Suddenly it all just stopped. I then discovered that since I hadn't officially been an employee there I couldn't even claim it for resumes etc. Next I saw the lot next to the shop get cleared and replaces with an improved parking lot, a new fleet of cars - even a small storage building transformed into a little business for one of the owner's friends. While I looked for work at the unemployment office a case worker even informed me with glee that a local computer repair place was looking for someone just like me!

Imagine my surprise. I had been hired to do a job just long enough to squeeze every benefit they could from me using false promises and then let go. Then I find things weren't so bad after all; quite the opposite. Now they were looking for a fresh young student hot off the assembly line to toss into the meat grinder.
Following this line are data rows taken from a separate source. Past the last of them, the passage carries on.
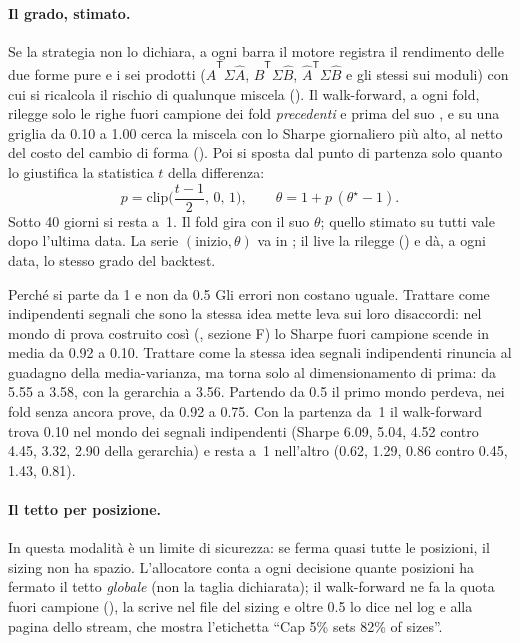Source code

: \paragraph{Il grado, stimato.} Se la strategia non lo dichiara, a ogni barra
il motore registra il rendimento delle due forme pure e i sei prodotti
($\hat A^{\mathsf T}\Sigma\hat A$, $\hat B^{\mathsf T}\Sigma\hat B$,
$\hat A^{\mathsf T}\Sigma\hat B$ e gli stessi sui moduli) con cui si ricalcola
il rischio di qualunque miscela (). Il walk-forward,
a ogni fold, rilegge solo le righe fuori campione dei fold \emph{precedenti}
e prima del suo , e su una griglia da \num{0.10} a \num{1.00}
cerca la miscela con lo Sharpe giornaliero più alto, al netto del costo del
cambio di forma (). Poi si sposta dal punto di
partenza solo quanto lo giustifica la statistica $t$ della differenza:
\[
  p = \mathrm{clip}\Big(\frac{t-1}{2},\,0,\,1\Big),
  \qquad
  \theta = 1 + p\,(\theta^\star - 1).
\]
Sotto \num{40} giorni si resta a~1. Il fold gira con il suo $\theta$; quello
stimato su tutti vale dopo l'ultima data. La serie $(\text{inizio},\theta)$ va
in ; il live la rilegge
() e  dà, a ogni data, lo
stesso grado del backtest.

\begin{perche}{Perché si parte da 1 e non da 0.5}
Gli errori non costano uguale. Trattare come indipendenti segnali che sono la
stessa idea mette leva sui loro disaccordi: nel mondo di prova costruito così
(, sezione F) lo Sharpe fuori campione
scende in media da \num{0.92} a \num{0.10}. Trattare come la stessa idea
segnali indipendenti rinuncia al guadagno della media-varianza, ma torna solo
al dimensionamento di prima: da \num{5.55} a \num{3.58}, con la gerarchia a
\num{3.56}. Partendo da \num{0.5} il primo mondo perdeva, nei fold senza
ancora prove, da \num{0.92} a \num{0.75}. Con la partenza da~1 il walk-forward
trova \num{0.10} nel mondo dei segnali indipendenti (Sharpe \num{6.09},
\num{5.04}, \num{4.52} contro \num{4.45}, \num{3.32}, \num{2.90} della
gerarchia) e resta a~1 nell'altro (\num{0.62}, \num{1.29}, \num{0.86} contro
\num{0.45}, \num{1.43}, \num{0.81}).
\end{perche}

\paragraph{Il tetto per posizione.} In questa modalità
 è un limite di sicurezza: se ferma quasi tutte le
posizioni, il sizing non ha spazio. L'allocatore conta a ogni decisione quante
posizioni ha fermato il tetto \emph{globale} (non la taglia dichiarata); il
walk-forward ne fa la quota fuori campione (), la
scrive nel file del sizing e oltre \num{0.5} lo dice nel log e alla pagina
dello stream, che mostra l'etichetta \enquote{Cap 5\% sets 82\% of sizes}.

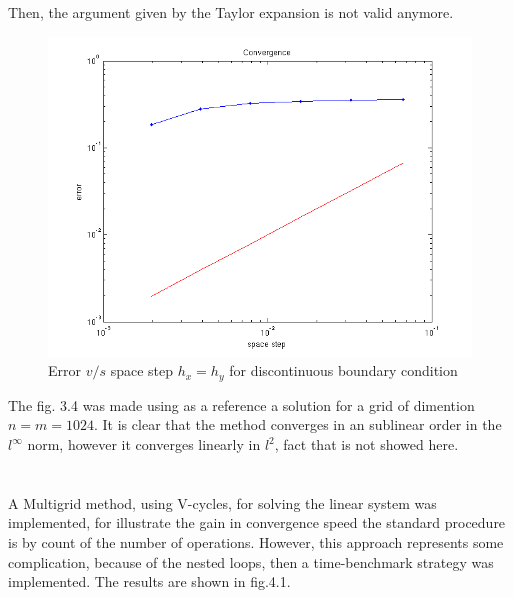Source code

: \documentclass{article}
\numberwithin{equation}{section}
\begin{document}
\begin{enumerate}[label=(\alph*)]
        Then, the argument given by the Taylor expansion is not valid anymore.

        \begin{figure}[!htbp]
            \centering
            \includegraphics[width=15cm]{./p-set1/inform-4.png}
            \caption{Error $v/s$ space step $h_x = h_y$ for discontinuous boundary condition}
        \end{figure}

        The fig. 3.4 was made using as a reference a solution for a grid of dimention $n = m = 1024$. It is clear that the method converges in an sublinear order in the $l^{\infty}$ norm, however it converges linearly in $l^2$, fact that is not showed here.
    \end{enumerate}


    \section{}
    A Multigrid method, using V-cycles, for solving the linear system was implemented, for illustrate the gain in convergence speed the standard procedure is by count of the number of operations. However, this approach represents some complication, because of the nested loops, then a time-benchmark strategy was implemented.
    The results are shown in fig.4.1.
\end{document}
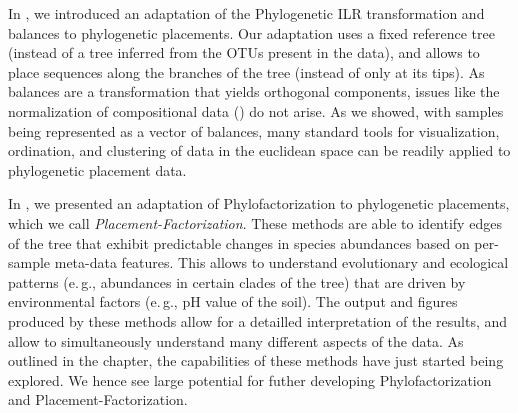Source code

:In , we introduced an adaptation of the Phylogenetic ILR transformation and balances \cite{Silverman2017}
to phylogenetic placements.
Our adaptation uses a fixed reference tree (instead of a tree inferred from the OTUs present in the data),
and allows to place sequences along the branches of the tree (instead of only at its tips).
As balances are a transformation that yields orthogonal components, %
issues like the normalization of compositional data
() do not arise.
As we showed, with samples being represented as a vector of balances,
many standard tools for visualization, ordination, and clustering of data in the euclidean space
can be readily applied to phylogenetic placement data.

In , we presented an adaptation of Phylofactorization \cite{Washburne2017a} to phylogenetic placements,
which we call \emph{Placement-Factorization}.
These methods are able to identify edges of the tree that exhibit predictable changes in species abundances
based on per-sample meta-data features.
This allows to understand evolutionary and ecological patterns (e.\,g., abundances in certain clades of the tree)
that are driven by environmental factors (e.\,g., pH value of the soil).
The output and figures produced by these methods allow for a detailled interpretation of the results,
and allow to simultaneously understand many different aspects of the data.
As outlined in the chapter, the capabilities of these methods have just started being explored.
We hence see large potential for futher developing Phylofactorization and Placement-Factorization.

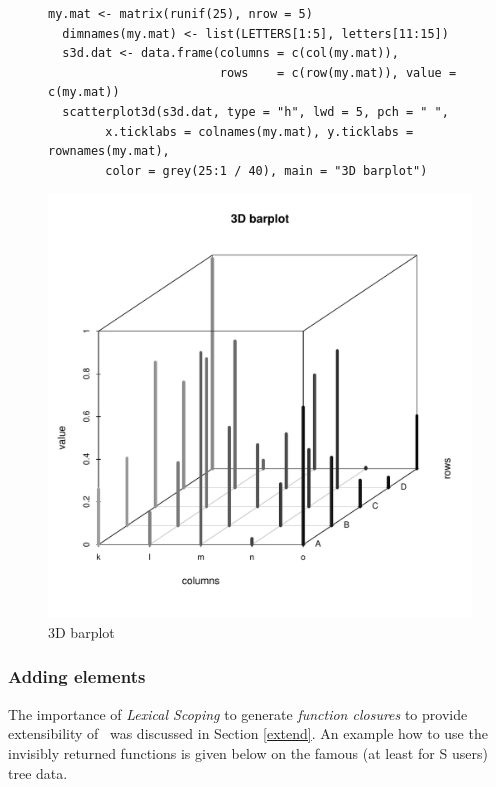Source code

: \enlargethispage{1cm}
\vspace*{5mm}
\begin{figure}[htb!]
\small
\begin{Verbatim}[frame=single]
  my.mat <- matrix(runif(25), nrow = 5)
  dimnames(my.mat) <- list(LETTERS[1:5], letters[11:15])
  s3d.dat <- data.frame(columns = c(col(my.mat)),
                        rows    = c(row(my.mat)), value = c(my.mat))
  scatterplot3d(s3d.dat, type = "h", lwd = 5, pch = " ",
        x.ticklabs = colnames(my.mat), y.ticklabs = rownames(my.mat),
        color = grey(25:1 / 40), main = "3D barplot")
\end{Verbatim}
\normalsize
\begin{center}
\includegraphics[width=12.5cm]{barplot}
\end{center}
\vspace*{-10mm}\caption{3D barplot\label{barplot}}
\end{figure}


\clearpage\subsubsection{Adding elements}
The importance of \textsl{Lexical Scoping} to generate \textsl{function closures}
to provide extensibility of \sdd\ was discussed in Section \ref{extend}.
An example how to use the invisibly returned functions is given below on the famous
(at least for \textsf{S} users) tree data.

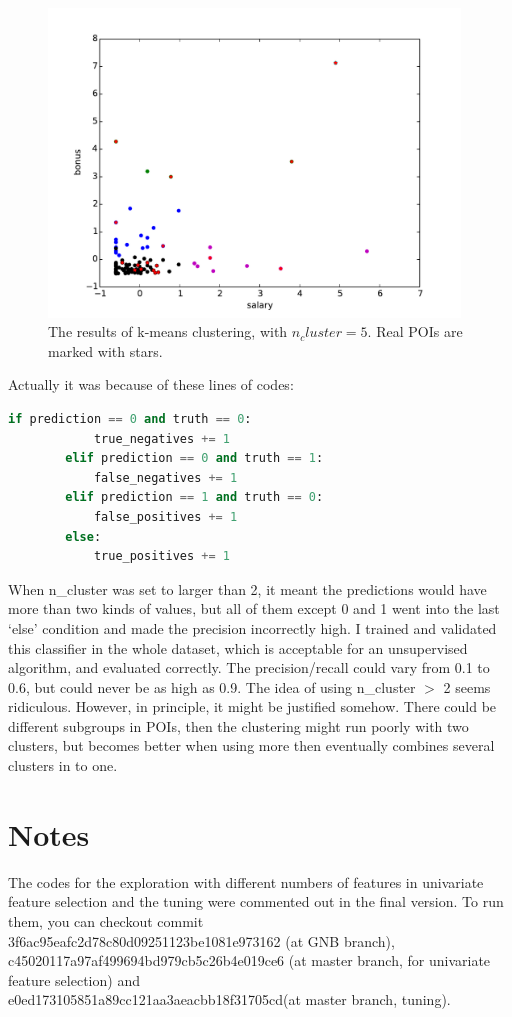 \documentclass[12pt]{article}
\begin{document}
\begin{figure}[!h]
\centering\includegraphics[width=4.3in]{clusters_after_scaling.pdf}
\caption{The results of k-means clustering, with $n_cluster = 5$. Real POIs are marked with stars.}
\end{figure}

Actually it was because of these lines of codes:
\begin{lstlisting}[language=Python,keywordstyle=\color{blue!70},commentstyle=\color{red!50!green!50!blue!50},frame=shadowbox, rulesepcolor=\color{red!20!green!20!blue!20}]
        if prediction == 0 and truth == 0:
            true_negatives += 1
        elif prediction == 0 and truth == 1:
            false_negatives += 1
        elif prediction == 1 and truth == 0:
            false_positives += 1
        else:
            true_positives += 1
\end{lstlisting}
When n\_cluster was set to larger than 2, it meant the predictions would have more than two kinds of values, but all of them except 0 and 1 went into the last `else' condition and made the precision incorrectly high. I trained and validated this classifier in the whole dataset, which is acceptable for an unsupervised algorithm, and evaluated correctly. The precision/recall could vary from 0.1 to 0.6, but could never be as high as 0.9. The idea of using n\_cluster $>$ 2 seems ridiculous. However, in principle, it might be justified somehow. There could be different subgroups in POIs, then the clustering might run poorly with two clusters, but becomes better when using more then eventually combines several clusters in to one.
\section{Notes}
The codes for the exploration with different numbers of features in univariate feature selection and the tuning were commented out in the final version. To run them, you can checkout commit\\
3f6ac95eafc2d78c80d09251123be1081e973162 (at GNB branch),\\
c45020117a97af499694bd979cb5c26b4e019ce6 (at master branch, for univariate feature selection)
and \\
e0ed173105851a89cc121aa3aeacbb18f31705cd(at master branch, tuning).
\end{document}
I smiled and politely waived the offer aside. "Something tells me that they wouldn't be interested in me," I explained.

But the biggest problem I cannot get over, like I mentioned at the beginning was their sign. It reads, in rather sloppy placement; We Fix Computers Here. Which, I can attest is a bare faced lie. The entire time I worked there I witnessed (even personally ordered at times) virtually no machine to ever be fixed as per the definition. I saw people lied to in order acquire their property. Customers were convinced to purchase new computers. There was even machines that were made of entirely new components and returned to the customer with a hefty bill. But almost nothing actually repaired. The only exception being the work I did in a small corner in the back. However even that I cannot call the entirety of the work being repair.

If someone brings me a problem and they ask me to fix it; I want to be able to hand them back what they brought me with the problem solved or an explanation as to what went wrong. That is why people bring you something to work on; they expect it to be fixed. Every time I see that sign I can't help but shake my head and ask how they can lie to people in such a manner.

I won't name them, nor do I generally go out of my way to bad mouth the business in question. But if anyone asks me I discourage them from using their services. You can make money without abandoning ethical, moral or legal behavior. You can also be a computer technician by just being the person people can trust to call when they need a problem solved. I'd rather keep that trust myself, I guess for others the feeling isn't necessarily mutual.